The notion of a modular metric on an arbitrary set and the corresponding modular spaces, generalizing classical modulars over linear spaces like Orlicz spaces, were recently introduced. In this paper we investigate the existence of fixed points of modular contractive mappings in modular metric spaces. These are related to the successive approximations of fixed points (via orbits) which converge to the fixed points in the modular sense, which is weaker than the metric convergence.

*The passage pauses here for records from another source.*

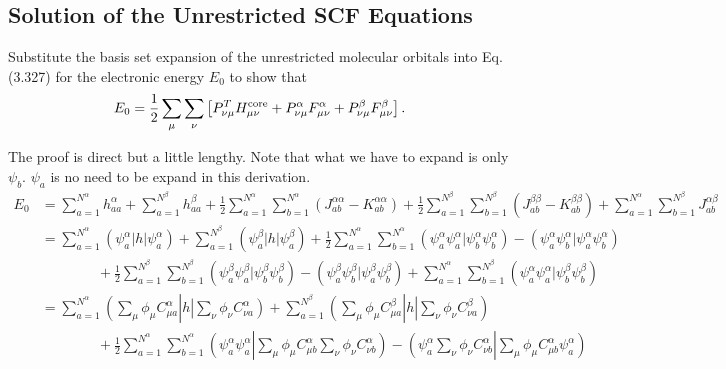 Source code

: \documentclass[a4paper]{book}
\newcounter{exercise}[chapter]
\newcounter{solution}[chapter]
\newcommand{\core}{{\rm core}}
\begin{document}
	\subsection{Solution of the Unrestricted SCF Equations}
	
	\begin{exercise}
	Substitute the basis set expansion of the unrestricted molecular orbitals into Eq.(3.327) for the electronic energy $E_0$ to show that
	\[
		E_0 = \frac{1}{2} \sum_\mu \sum_\nu \left[ P^T_{\nu\mu} H^{\core}_{\mu\nu} + P^\alpha_{\nu\mu} F^\alpha_{\mu\nu} + P^\beta_{\nu\mu} F^\beta_{\mu\nu} \right].
	\]
	\end{exercise}
	
	\begin{solution}
	
	The proof is direct but a little lengthy. Note that what we have to expand is only $\psi_b$. $\psi_a$ is no need to be expand in this derivation.
	\begin{align*}
		E_0 &= \sum_{ a=1 }^{ N^\alpha } h^\alpha_{aa} + \sum_{ a=1 }^{ N^\beta} h^\beta_{aa} + \frac{1}{2} \sum_{ a=1 }^{ N^\alpha } \sum_{ b=1 }^{ N^\alpha } ( J^{\alpha\alpha}_{ab} - K^{\alpha\alpha}_{ab} ) + \frac{1}{2} \sum_{ a=1 }^{ N^\beta } \sum_{ b=1 }^{ N^\beta } ( J^{\beta\beta}_{ab} - K^{\beta\beta}_{ab} ) + \sum_{ a=1 }^{ N^\alpha } \sum_{ b=1 }^{ N^\beta } J^{\alpha\beta}_{ab} \\
		&= \sum_{ a=1 }^{ N^\alpha } ( \psi^\alpha_a | h | \psi^\alpha_a ) + \sum_{ a=1 }^{ N^\beta} ( \psi^\beta_a | h | \psi^\beta_a ) + \frac{1}{2} \sum_{ a=1 }^{ N^\alpha } \sum_{ b=1 }^{ N^\alpha } ( \psi^\alpha_a \psi^\alpha_a | \psi^\alpha_b \psi^\alpha_b ) - ( \psi^\alpha_a \psi^\alpha_b | \psi^\alpha_a \psi^\alpha_b ) \\
		&\hspace{4em} + \frac{1}{2} \sum_{ a=1 }^{ N^\beta } \sum_{ b=1 }^{ N^\beta } ( \psi^\beta_a \psi^\beta_a | \psi^\beta_b \psi^\beta_b ) - ( \psi^\beta_a \psi^\beta_b | \psi^\beta_a \psi^\beta_b ) + \sum_{ a=1 }^{ N^\alpha } \sum_{ b=1 }^{ N^\beta } ( \psi^\alpha_a \psi^\alpha_a | \psi^\beta_b \psi^\beta_b ) \\
		&= \sum_{ a=1 }^{ N^\alpha } \left( \sum_\mu \phi_\mu C^\alpha_{\mu a} \right| h \left| \sum_\nu \phi_\nu C^\alpha_{\nu a} \right) + \sum_{ a=1 }^{ N^\beta} \left( \sum_\mu \phi_\mu C^\beta_{\mu a} \right| h \left| \sum_\nu \phi_\nu C^\beta_{\nu a} \right) \\
		&\hspace{4em} + \frac{1}{2} \sum_{ a=1 }^{ N^\alpha } \sum_{ b=1 }^{ N^\alpha } \left( \psi^\alpha_a \psi^\alpha_a \left| \right. \sum_\mu \phi_\mu C^\alpha_{\mu b} \sum_\nu \phi_\nu C^\alpha_{\nu b} \right) - \left( \psi^\alpha_a \sum_\nu \phi_\nu C^\alpha_{\nu b} \left| \right. \sum_\mu \phi_\mu C^\alpha_{\mu b} \psi^\alpha_a \right) \\

\end{align*}
\end{solution}
\end{document}
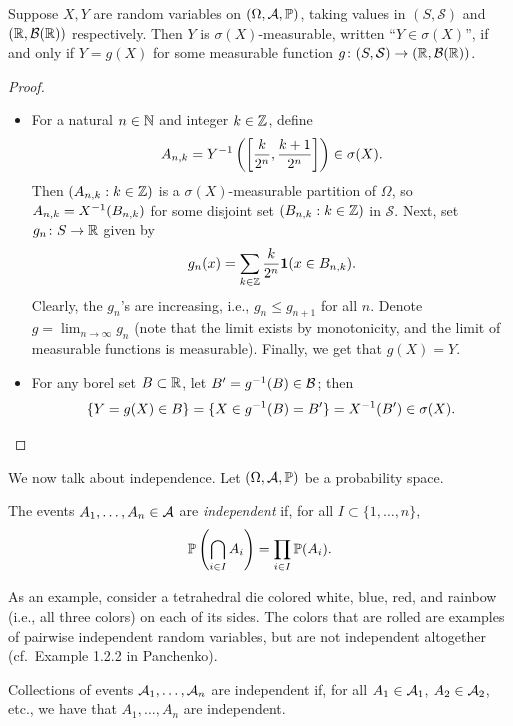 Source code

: \newpage
\begin{lemma}[Panchenko 1.4] \label{lem:transport_of_measure}
    Suppose $X, Y$ are random variables on $(\Omega, \SA, \PP)$, taking values in $(S, \mathcal S)$ and $(\RR, \SB(\RR))$ respectively. Then $Y$ is $\sigma(X)$-measurable, written ``$Y \in \sigma(X)$'', if and only if $Y = g(X)$ for some measurable function $g \colon (S, \mathcal S) \to (\RR, \SB(\RR))$.
\end{lemma}
\begin{proof}
    \begin{itemize}
        \item[($\Rightarrow$)] For a natural $n \in \NN$ and integer $k \in \ZZ$, define
        \[ A_{n,k} = Y\inv \left(\left[\frac{k}{2^n}, \frac{k+1}{2^n}\right]\right) \in \sigma(X). \]
        Then $(A_{n,k} : k \in \ZZ)$ is a $\sigma(X)$-measurable partition of $\Omega$, so $A_{n,k} = X\inv(B_{n,k})$ for some disjoint set $(B_{n,k} : k \in \ZZ)$ in $\mathcal S$. Next, set $g_n \colon S \to \RR$ given by
        \[ g_n(x) = \sum_{k \in \ZZ} \frac{k}{2^n} \mathbf 1(x \in B_{n,k}). \]
        Clearly, the $g_n$'s are increasing, i.e., $g_n \leq g_{n+1}$ for all $n$. Denote $g = \lim_{n \to \infty} g_n$ (note that the limit exists by monotonicity, and the limit of measurable functions is measurable). Finally, we get that $g(X) = Y$.
        \item[($\Leftarrow$)] For any borel set $B \subset \RR$, let $B' = g\inv(B) \in \SB$; then
        \[ \{Y = g(X) \in B\} = \{X \in g\inv(B) = B'\} = X\inv(B') \in \sigma(X). \qedhere \]
    \end{itemize}
\end{proof}

We now talk about independence. Let $(\Omega, \SA, \PP)$ be a probability space.
\begin{definition} \label{defn:independence}
    The events $A_1, \dots, A_n \in \SA$ are \textit{independent} if, for all $I \subset \{1, \dots, n\}$,
    \[ \PP\left(\bigcap_{i \in I} A_i\right) = \prod_{i \in I} \PP(A_i). \]
\end{definition} \vspace{-8pt}
As an example, consider a tetrahedral die colored white, blue, red, and rainbow (i.e., all three colors) on each of its sides. The colors that are rolled are examples of pairwise independent random variables, but are not independent altogether (cf.\ Example 1.2.2 in Panchenko).

\begin{definition} \label{defn:independence_for_collections}
    Collections of events $\SA_1, \dots, \SA_n$ are independent if, for all $A_1 \in \SA_1$, $A_2 \in \SA_2$, etc., we have that $A_1, \dots, A_n$ are independent.
\end{definition}

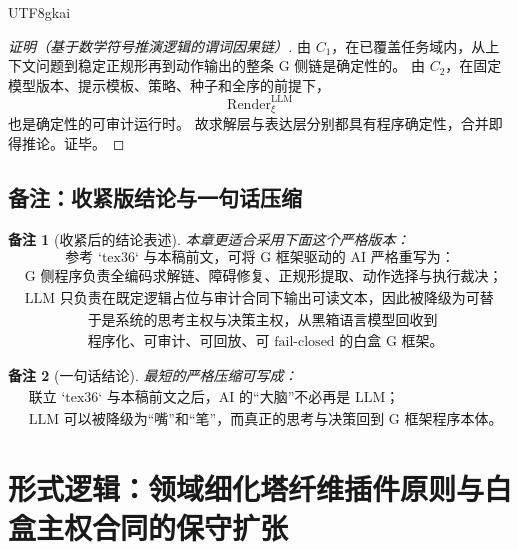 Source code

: \documentclass[12pt]{article}
\newtheorem{remark}{备注}[section]
\newcommand{\Render}{\operatorname{Render}}
\begin{document}
\begin{CJK*}{UTF8}{gkai}
\begin{proof}[证明（基于数学符号推演逻辑的谓词因果链）]
由 $C_1$，在已覆盖任务域内，从上下文问题到稳定正规形再到动作输出的整条 G 侧链是确定性的。
由 $C_2$，在固定模型版本、提示模板、策略、种子和全序的前提下，
\[
  \Render^{\mathrm{LLM}}_\xi
\]
也是确定性的可审计运行时。
故求解层与表达层分别都具有程序确定性，合并即得推论。证毕。
\end{proof}

\subsection{备注：收紧版结论与一句话压缩}
\label{subsec:tex37-ch6-remarks}

\begin{remark}[收紧后的结论表述]
本章更适合采用下面这个严格版本：
\[
  \boxed{
    \text{参考 `tex36` 与本稿前文，可将 G 框架驱动的 AI 严格重写为：}
  }
\]
\[
  \boxed{
    \begin{aligned}
      &\text{G 侧程序负责全编码求解链、障碍修复、正规形提取、动作选择与执行裁决；}\\
      &\text{LLM 只负责在既定逻辑占位与审计合同下输出可读文本，因此被降级为可替换插件。}
    \end{aligned}
  }
\]
\[
  \boxed{
    \begin{aligned}
      &\text{于是系统的思考主权与决策主权，从黑箱语言模型回收到}\\
      &\text{程序化、可审计、可回放、可 fail-closed 的白盒 G 框架。}
    \end{aligned}
  }
\]
\end{remark}

\begin{remark}[一句话结论]
最短的严格压缩可写成：
\[
  \boxed{
    \begin{aligned}
      &\text{联立 `tex36` 与本稿前文之后，AI 的“大脑”不必再是 LLM；}\\
      &\text{LLM 可以被降级为“嘴”和“笔”，而真正的思考与决策回到 G 框架程序本体。}
    \end{aligned}
  }
\]
\end{remark}

\clearpage

\section{形式逻辑：领域细化塔纤维插件原则与白盒主权合同的保守扩张}
\label{sec:tex37-ch7}


\end{CJK*}
\end{document}
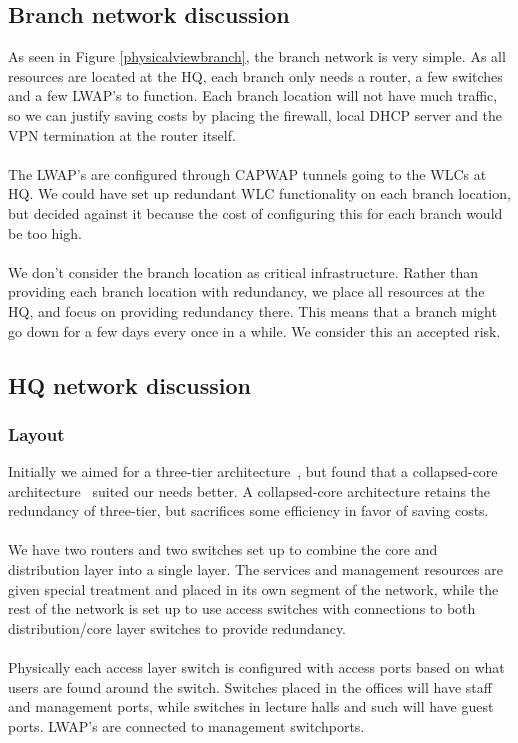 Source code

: 
\subsection{Branch network discussion}


As seen in Figure \ref{physicalviewbranch}, the branch network is very simple. As all resources are located at the HQ, each branch only needs a router, a few switches and a few LWAP's to function. Each branch location will not have much traffic, so we can justify saving costs by placing the firewall, local DHCP server and the VPN termination at the router itself.
\\
\\
The LWAP's are configured through CAPWAP tunnels going to the WLCs at HQ. We could have set up redundant WLC functionality on each branch location, but decided against it because the cost of configuring this for each branch would be too high.
\\
\\
We don't consider the branch location as critical infrastructure. Rather than providing each branch location with redundancy, we place all resources at the HQ, and focus on providing redundancy there. This means that a branch might go down for a few days every once in a while. We consider this an accepted risk.

\subsection{HQ network discussion}

\subsubsection{Layout}

Initially we aimed for a three-tier architecture~\cite{threetier}, but found that a collapsed-core architecture~\cite{collapsedcore} suited our needs better. A collapsed-core architecture retains the redundancy of three-tier, but sacrifices some efficiency in favor of saving costs.
\\
\\
We have two routers and two switches set up to combine the core and distribution layer into a single layer. The services and management resources are given special treatment and placed in its own segment of the network, while the rest of the network is set up to use access switches with connections to both distribution/core layer switches to provide redundancy.
\\
\\
Physically each access layer switch is configured with access ports based on what users are found around the switch. Switches placed in the offices will have staff and management ports, while switches in lecture halls and such will have guest ports. LWAP's are connected to management switchports.

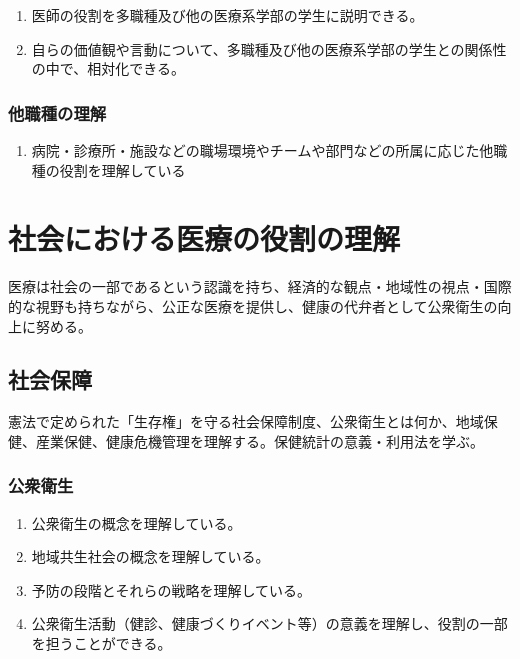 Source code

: \begin{enumerate}
\def\labelenumi{\arabic{enumi}.}
\tightlist
\item
  医師の役割を多職種及び他の医療系学部の学生に説明できる。
\item
  自らの価値観や言動について、多職種及び他の医療系学部の学生との関係性の中で、相対化できる。
\end{enumerate}

\hypertarget{ux4ed6ux8077ux7a2eux306eux7406ux89e3}{%
\subsubsection{他職種の理解}\label{ux4ed6ux8077ux7a2eux306eux7406ux89e3}}

\begin{enumerate}
\def\labelenumi{\arabic{enumi}.}
\tightlist
\item
  病院・診療所・施設などの職場環境やチームや部門などの所属に応じた他職種の役割を理解している
\end{enumerate}

\newpage

\hypertarget{ux793eux4f1aux306bux304aux3051ux308bux533bux7642ux306eux5f79ux5272ux306eux7406ux89e3}{%
\section{社会における医療の役割の理解}\label{ux793eux4f1aux306bux304aux3051ux308bux533bux7642ux306eux5f79ux5272ux306eux7406ux89e3}}

医療は社会の一部であるという認識を持ち、経済的な観点・地域性の視点・国際的な視野も持ちながら、公正な医療を提供し、健康の代弁者として公衆衛生の向上に努める。

\hypertarget{ux793eux4f1aux4fddux969c}{%
\subsection{社会保障}\label{ux793eux4f1aux4fddux969c}}

憲法で定められた「生存権」を守る社会保障制度、公衆衛生とは何か、地域保健、産業保健、健康危機管理を理解する。保健統計の意義・利用法を学ぶ。

\hypertarget{ux516cux8846ux885bux751f}{%
\subsubsection{公衆衛生}\label{ux516cux8846ux885bux751f}}

\begin{enumerate}
\def\labelenumi{\arabic{enumi}.}
\tightlist
\item
  公衆衛生の概念を理解している。
\item
  地域共生社会の概念を理解している。
\item
  予防の段階とそれらの戦略を理解している。
\item
  公衆衛生活動（健診、健康づくりイベント等）の意義を理解し、役割の一部を担うことができる。
\end{enumerate}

**MSC:** 47H09, 46B20, 47H10, 47E10.

## Keywords

- ${\mathrm{\Delta}}_{2}$-condition
- fixed point
- modular function space
- modular metric spaces
- Orlicz spaces
- pointwise contraction mapping

## 1 Introduction

The purpose of this paper is to give an outline of a fixed point theory for Lipschitzian mappings defined on some subsets of modular metric spaces which are natural generalizations of both function and sequence variants of many important, from applications perspective, spaces like Lebesgue, Orlicz, Musielak-Orlicz, Lorentz, Orlicz-Lorentz, Calderon-Lozanovskii spaces and many others. Modular metric spaces were introduced in [1, 2]. The main idea behind this new concept is the physical interpretation of the modular. Informally speaking, whereas a metric on a set represents nonnegative finite distances between any two points of the set, a modular on a set attributes a nonnegative (possibly, infinite valued) ‘field of (generalized) velocities’: to each ‘time’ $\lambda >0$ (the absolute value of) an average velocity ${w}_{\lambda}(x,y)$ is associated in such a way that in order to cover the - ‘distance’ between points $x,y\in X$, it takes time *λ* to move from x to y with velocity ${w}_{\lambda}(x,y)$. But the way we approached the concept of modular metric spaces is different. Indeed, we look at these spaces as the nonlinear version of the classical modular spaces as introduced by Nakano [3] on vector spaces and modular function spaces introduced by Musielack [4] and Orlicz [5].

In recent years, there was an uptake of interest in the study of electrorheological fluids, sometimes referred to as ‘smart fluids’ (for instance, lithium polymetachrylate). For these fluids, modeling with sufficient accuracy using classical Lebesgue and Sobolev spaces, ${L}^{p}$ and ${W}^{1,p}$, where *p* is a fixed constant, is not adequate, but rather the exponent *p* should be able to vary [6, 7]. One of the most interesting problems in this setting is the famous Dirichlet energy problem [8, 9]. The classical technique used so far in studying this problem is to convert the energy functional, naturally defined by a modular, to a convoluted and complicated problem which involves a norm (the Luxemburg norm). The modular metric approach is more natural and has not been used extensively.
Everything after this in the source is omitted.